To use the timer, we first had to reset its value to zero. The next step was to start the timer right before the execution of an appropriate part of the program (that has to be measured), stop the timer after program finished and read the timer value. All the control and data signals are transferred over the AXI4 interface. The timer is connected to AXI Interconnect to allow the MicroBlaze access its register space.

The timer IP core has a clock signal input that later is a reference during conversion of the timer output to time units. We connected the timer to *clk\_io* domain, because this is the domain of the processor and we want to know how fast the accelerator is relative to the processor computation speed.

#### 7.5.4 AXI UART

The usage of the AXI4-Stream Data FIFO as a debug instrument is bounded to the simulations in Vivado. We can not use FIFO for the debug purposes while running the program on the real hardware, because we do not have the opportunity to follow every signal as we do in the Vivado waveforms. To be able to debug our program while running it on FPGA, we used the AXI UART IP core [20]. The core translates AXI4 transactions into serial communication and do the reverse. UART ports are further connected to USB/UART unit on the development board, which is further connected to PC's serial port. The usage of the UART core allows us to send to PC the data containing, for example, the results of comparing SW and HW implementation of SHA-3 hash function. Another reason why we chose the UART IP core is that having the core in the design makes the MicroBlaze to automatically choose this interface as a standard input/output for xil\_printf() function (this is a special Xilinx's light version of printf() function).

### Chapter 8

# Analysis of Firmware Function

In order for the developed accelerator to be conveniently used, it is necessary to create a firmware function to which the message will be passed and which will return the digest. Also, this function will help us to easily compare the efficiency of computing a hash function with and without the accelerator.

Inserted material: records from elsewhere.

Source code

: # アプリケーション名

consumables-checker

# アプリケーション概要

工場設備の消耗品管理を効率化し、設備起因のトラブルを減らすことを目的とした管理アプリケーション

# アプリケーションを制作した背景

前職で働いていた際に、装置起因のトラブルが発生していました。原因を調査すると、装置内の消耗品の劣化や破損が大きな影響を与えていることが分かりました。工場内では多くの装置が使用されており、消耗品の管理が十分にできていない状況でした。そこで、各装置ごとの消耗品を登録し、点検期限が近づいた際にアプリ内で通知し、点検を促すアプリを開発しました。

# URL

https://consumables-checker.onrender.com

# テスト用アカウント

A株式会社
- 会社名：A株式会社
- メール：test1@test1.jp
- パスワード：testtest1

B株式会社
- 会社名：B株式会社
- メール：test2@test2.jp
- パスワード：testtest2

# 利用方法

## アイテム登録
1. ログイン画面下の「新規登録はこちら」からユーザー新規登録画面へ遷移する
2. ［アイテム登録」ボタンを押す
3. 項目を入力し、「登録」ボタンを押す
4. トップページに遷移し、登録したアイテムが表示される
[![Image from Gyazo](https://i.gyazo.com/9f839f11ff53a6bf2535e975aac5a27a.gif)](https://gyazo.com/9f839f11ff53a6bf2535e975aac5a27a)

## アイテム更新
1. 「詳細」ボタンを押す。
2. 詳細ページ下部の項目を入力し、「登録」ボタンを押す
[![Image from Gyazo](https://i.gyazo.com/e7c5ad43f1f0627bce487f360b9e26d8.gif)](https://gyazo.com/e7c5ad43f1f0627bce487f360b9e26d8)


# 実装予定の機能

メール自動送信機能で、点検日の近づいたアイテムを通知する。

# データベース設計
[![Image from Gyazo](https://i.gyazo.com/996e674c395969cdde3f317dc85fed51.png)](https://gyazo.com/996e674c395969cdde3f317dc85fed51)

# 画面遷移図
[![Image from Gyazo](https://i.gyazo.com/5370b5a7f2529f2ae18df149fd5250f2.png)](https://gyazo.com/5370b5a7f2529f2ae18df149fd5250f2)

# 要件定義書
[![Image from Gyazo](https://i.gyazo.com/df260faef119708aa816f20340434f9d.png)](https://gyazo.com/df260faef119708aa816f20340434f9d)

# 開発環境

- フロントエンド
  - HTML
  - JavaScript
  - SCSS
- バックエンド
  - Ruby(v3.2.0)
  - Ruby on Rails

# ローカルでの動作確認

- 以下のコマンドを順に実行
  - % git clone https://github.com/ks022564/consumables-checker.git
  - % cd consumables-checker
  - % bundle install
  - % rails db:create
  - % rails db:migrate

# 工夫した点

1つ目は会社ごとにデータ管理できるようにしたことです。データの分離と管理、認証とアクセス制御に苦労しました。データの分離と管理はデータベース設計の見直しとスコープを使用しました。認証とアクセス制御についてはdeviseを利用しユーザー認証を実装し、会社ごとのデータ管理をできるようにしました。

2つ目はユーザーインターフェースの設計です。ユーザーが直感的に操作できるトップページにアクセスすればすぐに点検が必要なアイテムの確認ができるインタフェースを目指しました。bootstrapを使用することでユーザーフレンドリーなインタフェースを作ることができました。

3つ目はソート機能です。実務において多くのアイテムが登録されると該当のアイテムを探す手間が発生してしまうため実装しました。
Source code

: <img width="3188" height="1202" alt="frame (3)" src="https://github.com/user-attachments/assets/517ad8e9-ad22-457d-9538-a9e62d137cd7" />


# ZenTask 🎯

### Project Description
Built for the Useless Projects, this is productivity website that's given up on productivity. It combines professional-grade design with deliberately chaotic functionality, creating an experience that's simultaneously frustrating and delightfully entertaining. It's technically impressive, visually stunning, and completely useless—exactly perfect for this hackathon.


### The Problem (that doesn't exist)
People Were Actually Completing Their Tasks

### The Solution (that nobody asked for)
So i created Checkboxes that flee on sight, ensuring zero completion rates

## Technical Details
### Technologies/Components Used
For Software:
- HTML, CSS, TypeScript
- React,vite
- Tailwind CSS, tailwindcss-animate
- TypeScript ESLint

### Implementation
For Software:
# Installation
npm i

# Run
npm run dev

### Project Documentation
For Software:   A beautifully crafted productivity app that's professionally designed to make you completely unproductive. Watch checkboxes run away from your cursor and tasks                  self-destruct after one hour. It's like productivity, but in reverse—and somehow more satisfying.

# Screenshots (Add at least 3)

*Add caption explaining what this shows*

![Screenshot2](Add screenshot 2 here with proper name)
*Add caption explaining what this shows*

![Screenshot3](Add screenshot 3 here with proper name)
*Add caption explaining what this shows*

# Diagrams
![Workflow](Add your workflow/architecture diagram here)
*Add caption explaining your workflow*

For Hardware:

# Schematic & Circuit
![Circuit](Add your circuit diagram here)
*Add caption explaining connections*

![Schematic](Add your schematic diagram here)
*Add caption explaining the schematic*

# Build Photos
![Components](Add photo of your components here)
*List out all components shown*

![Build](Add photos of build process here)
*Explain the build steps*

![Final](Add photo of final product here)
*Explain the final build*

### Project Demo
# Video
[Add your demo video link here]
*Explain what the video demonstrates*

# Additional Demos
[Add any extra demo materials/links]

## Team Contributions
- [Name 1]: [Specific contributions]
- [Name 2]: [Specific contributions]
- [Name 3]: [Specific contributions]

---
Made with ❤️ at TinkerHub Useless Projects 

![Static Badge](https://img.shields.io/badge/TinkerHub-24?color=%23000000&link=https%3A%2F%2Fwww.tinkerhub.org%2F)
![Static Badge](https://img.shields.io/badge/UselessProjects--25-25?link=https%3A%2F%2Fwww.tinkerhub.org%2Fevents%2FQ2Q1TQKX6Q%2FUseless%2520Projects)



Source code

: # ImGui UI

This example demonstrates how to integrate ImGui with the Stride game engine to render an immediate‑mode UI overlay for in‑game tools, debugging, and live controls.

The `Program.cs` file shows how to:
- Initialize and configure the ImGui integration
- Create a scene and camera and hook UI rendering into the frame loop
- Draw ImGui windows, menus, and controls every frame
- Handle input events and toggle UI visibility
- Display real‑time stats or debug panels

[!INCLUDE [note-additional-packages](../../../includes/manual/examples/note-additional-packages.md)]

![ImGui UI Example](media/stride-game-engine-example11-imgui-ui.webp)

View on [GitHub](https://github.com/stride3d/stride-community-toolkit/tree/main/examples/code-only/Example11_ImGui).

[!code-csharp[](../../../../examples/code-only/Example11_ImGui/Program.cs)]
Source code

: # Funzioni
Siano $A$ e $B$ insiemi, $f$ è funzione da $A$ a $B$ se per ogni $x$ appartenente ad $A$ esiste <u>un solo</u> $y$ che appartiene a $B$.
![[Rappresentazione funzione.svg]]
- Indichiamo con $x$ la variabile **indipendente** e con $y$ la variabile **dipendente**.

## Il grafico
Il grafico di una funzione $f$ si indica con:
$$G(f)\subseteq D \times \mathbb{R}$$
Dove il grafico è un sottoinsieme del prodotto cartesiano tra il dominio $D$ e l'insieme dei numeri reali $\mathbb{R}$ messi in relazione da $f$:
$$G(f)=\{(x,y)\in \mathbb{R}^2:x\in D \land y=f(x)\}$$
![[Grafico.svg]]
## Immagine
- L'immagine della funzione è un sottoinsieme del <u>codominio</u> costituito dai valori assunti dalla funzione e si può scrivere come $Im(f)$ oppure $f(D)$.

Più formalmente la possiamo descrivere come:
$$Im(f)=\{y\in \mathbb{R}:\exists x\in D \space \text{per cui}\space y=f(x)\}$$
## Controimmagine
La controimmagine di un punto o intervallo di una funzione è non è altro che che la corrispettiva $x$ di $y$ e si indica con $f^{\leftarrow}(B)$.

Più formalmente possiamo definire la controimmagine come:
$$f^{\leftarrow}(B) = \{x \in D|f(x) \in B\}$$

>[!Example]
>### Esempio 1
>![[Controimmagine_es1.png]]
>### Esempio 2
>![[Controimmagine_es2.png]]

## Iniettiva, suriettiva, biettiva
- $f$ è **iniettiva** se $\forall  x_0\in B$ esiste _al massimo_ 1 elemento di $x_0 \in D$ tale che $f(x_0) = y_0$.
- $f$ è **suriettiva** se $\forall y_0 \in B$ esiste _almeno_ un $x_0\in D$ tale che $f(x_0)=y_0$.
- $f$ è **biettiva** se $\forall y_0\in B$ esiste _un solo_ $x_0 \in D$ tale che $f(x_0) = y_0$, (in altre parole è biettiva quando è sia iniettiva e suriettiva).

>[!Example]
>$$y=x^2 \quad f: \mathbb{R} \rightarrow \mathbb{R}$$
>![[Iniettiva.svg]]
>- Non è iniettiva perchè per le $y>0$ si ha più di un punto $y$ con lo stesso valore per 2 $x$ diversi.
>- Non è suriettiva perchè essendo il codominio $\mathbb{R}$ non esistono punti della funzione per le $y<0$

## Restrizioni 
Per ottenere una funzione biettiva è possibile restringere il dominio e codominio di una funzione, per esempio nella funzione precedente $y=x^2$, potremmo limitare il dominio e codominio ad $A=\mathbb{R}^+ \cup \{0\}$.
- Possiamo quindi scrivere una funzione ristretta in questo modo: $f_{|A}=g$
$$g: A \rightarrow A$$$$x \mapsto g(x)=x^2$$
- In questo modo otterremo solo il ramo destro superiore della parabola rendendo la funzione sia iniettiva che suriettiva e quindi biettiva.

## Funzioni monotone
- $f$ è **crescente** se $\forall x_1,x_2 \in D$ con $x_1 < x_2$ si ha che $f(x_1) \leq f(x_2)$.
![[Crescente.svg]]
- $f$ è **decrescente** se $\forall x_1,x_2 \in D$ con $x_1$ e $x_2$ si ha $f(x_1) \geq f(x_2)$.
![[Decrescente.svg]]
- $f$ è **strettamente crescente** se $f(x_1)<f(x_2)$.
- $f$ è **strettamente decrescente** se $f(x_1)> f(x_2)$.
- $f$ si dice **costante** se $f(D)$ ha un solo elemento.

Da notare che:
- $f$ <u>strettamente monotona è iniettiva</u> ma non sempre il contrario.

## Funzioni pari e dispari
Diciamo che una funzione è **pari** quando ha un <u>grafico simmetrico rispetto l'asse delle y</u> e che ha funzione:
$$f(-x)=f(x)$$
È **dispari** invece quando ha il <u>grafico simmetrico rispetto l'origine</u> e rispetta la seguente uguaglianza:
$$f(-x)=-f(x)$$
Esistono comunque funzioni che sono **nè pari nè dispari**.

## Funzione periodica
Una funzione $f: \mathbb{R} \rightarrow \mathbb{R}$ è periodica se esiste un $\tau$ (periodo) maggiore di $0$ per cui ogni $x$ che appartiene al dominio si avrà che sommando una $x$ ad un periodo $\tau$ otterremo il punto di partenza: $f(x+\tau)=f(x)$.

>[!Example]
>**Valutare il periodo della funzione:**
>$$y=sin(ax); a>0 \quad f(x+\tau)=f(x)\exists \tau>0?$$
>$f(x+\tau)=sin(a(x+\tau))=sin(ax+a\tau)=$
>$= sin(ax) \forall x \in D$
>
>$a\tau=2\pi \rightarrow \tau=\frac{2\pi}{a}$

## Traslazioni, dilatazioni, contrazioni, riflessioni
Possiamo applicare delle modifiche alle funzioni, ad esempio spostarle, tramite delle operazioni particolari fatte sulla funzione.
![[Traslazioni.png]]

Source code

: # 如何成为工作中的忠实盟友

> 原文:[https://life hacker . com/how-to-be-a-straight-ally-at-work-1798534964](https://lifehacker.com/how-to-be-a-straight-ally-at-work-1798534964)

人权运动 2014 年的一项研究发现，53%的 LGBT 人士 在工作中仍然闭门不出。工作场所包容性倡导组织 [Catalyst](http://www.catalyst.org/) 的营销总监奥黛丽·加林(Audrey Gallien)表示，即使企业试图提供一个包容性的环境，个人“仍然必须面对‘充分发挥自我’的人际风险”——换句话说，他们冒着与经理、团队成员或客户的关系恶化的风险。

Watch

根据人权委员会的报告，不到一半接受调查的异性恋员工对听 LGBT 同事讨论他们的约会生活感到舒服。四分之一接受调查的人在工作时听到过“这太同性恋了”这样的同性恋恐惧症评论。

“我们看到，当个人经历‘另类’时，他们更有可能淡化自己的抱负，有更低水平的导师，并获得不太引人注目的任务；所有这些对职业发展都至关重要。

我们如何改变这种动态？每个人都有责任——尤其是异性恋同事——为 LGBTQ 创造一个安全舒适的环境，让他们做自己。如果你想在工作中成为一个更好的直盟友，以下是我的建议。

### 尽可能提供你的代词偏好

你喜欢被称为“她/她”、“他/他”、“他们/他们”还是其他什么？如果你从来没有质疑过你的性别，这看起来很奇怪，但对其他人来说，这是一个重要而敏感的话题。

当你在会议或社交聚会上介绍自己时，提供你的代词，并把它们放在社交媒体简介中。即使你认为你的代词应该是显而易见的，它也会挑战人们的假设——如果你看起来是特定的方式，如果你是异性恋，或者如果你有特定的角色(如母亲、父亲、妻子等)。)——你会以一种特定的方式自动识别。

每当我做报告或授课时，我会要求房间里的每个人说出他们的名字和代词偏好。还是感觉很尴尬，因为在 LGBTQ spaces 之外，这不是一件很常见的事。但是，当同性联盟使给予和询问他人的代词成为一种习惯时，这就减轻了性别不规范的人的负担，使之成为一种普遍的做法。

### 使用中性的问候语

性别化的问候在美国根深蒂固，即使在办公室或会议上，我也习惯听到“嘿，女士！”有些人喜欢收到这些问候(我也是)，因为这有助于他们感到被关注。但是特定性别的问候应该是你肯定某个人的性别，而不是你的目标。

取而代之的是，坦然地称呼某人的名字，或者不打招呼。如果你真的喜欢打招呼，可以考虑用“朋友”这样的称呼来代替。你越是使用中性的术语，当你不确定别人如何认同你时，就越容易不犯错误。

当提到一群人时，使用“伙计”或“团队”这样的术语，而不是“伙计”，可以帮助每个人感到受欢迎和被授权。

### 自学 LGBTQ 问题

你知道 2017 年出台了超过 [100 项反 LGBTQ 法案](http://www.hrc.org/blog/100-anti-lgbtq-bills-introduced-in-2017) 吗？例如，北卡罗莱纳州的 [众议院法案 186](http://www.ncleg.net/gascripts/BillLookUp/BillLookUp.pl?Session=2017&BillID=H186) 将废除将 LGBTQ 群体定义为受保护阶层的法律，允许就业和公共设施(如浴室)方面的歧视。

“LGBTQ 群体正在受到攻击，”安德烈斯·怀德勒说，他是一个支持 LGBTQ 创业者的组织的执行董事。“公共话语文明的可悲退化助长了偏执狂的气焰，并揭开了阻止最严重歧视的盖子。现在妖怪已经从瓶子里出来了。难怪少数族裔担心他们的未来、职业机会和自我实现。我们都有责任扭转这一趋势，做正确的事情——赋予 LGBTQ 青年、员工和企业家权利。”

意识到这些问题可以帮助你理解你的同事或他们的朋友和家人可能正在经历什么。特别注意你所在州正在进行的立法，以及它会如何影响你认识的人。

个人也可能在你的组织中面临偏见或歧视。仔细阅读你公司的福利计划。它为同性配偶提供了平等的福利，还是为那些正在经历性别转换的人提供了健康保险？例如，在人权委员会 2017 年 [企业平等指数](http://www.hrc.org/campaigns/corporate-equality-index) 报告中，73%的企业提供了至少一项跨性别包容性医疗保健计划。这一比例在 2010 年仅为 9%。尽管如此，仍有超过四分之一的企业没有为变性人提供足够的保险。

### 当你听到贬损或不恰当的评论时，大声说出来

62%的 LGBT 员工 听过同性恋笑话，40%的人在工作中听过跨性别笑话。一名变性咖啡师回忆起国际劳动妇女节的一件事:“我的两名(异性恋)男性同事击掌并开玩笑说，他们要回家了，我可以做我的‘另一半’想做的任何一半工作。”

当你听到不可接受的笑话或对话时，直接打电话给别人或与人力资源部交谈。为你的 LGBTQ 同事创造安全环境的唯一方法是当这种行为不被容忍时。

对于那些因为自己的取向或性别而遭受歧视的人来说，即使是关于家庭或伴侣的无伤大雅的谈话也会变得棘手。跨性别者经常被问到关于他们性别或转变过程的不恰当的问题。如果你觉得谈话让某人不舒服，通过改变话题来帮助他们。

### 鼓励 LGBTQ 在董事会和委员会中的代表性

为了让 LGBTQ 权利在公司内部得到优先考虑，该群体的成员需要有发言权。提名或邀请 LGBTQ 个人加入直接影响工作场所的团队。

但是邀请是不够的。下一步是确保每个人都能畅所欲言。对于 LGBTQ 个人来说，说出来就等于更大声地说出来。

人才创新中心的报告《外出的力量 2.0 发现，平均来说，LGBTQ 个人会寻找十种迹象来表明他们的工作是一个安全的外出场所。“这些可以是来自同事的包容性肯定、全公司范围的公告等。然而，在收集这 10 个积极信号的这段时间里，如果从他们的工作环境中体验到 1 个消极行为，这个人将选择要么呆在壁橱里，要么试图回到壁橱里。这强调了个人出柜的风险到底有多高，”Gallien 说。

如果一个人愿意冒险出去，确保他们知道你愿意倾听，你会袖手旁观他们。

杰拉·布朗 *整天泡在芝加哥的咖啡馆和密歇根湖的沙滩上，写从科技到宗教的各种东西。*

To compare our firmware function with the chosen software implementation of the SHA-3 function, we need our firmware function to have the same parameters. The parameters that are passed to our function are:

- Input message as an array of bytes
- The length of the input message
- Array of bytes for storing the digest value
- The digest length (which also indicates the SHA-3 version)

The message received by the function can be divided into several parts that we often refer to in this chapter. The structure of the input message is shown in Figure 8.1.



Figure 8.1: Message structure

The parts shown in Figure 8.1 have the following meaning:

- P is the length of the message that has to be sent to the accelerator
- **N** is the part of the received message that can be divided into the real number of the 32-bit words
- M is the length of the message received by the function
- **r** is the rate size given by the SHA-3 version
- **m** is the number of bytes of the message that remained after subtracting **N** and that does not consist of 32-bit words. The variable **m** can be either 0, 1, 2 or 3 and hence is always modulo 4
- v is the number of bytes that should be added to the received message in order to make the message divisible by 32. Variable v is equal to 4 − m
- $\mathbf{x}$  is the number of 32-bit words that should be added to form the new message, which new length  $\mathbf{M}$  would be divisible by the rate size  $\mathbf{r}$

After we have familiarized with the input message structure and the variables that we use, we can move to describing how the firmware function is executed. The task of the firmware function is to receive the message as a byte array, add the suffix (see Section 2.1), pad the message, send the padded message to the accelerator, run the compute and export states, receive the digest and return it in the function. Basically, our firmware function does follow this structure and pattern, however, we tried to optimize few steps and now the function is executed in the following way:

- 1. Clear the computational core of the accelerator and prepare the accelerator for the new input message. This is executed by setting the CLR bit of the control register.
- 2. Create the function variables and set them according to the required SHA-3 version that has been passed as the argument to the function. These variables include setting the rate size  $\mathbf{r}$ , the digest length in words and configuring the SHA-3 version of the accelerator. Configuring the version is achieved by writing to the SVER bits of the config register.
- 3. Since the designed accelerator is capable to process the data and receive the new message block simultaneously, the next function step is to try to send the whole message block and start the computation. This step can be described using Algorithm 3. Variable **N\_temp** is assigned the value of **N** so that it is not changed by the following program and can be used later. The number **P** indicates how many blocks have been pipelined this way. Algorithm 3 tells us that pipelining is used only when the message length is higher than rate size **r**. Also, we wait for compute state to finish only if we already started the computation once.
- 4. After the possible pipelining is executed, the function sends the remaining N r 32-bit words.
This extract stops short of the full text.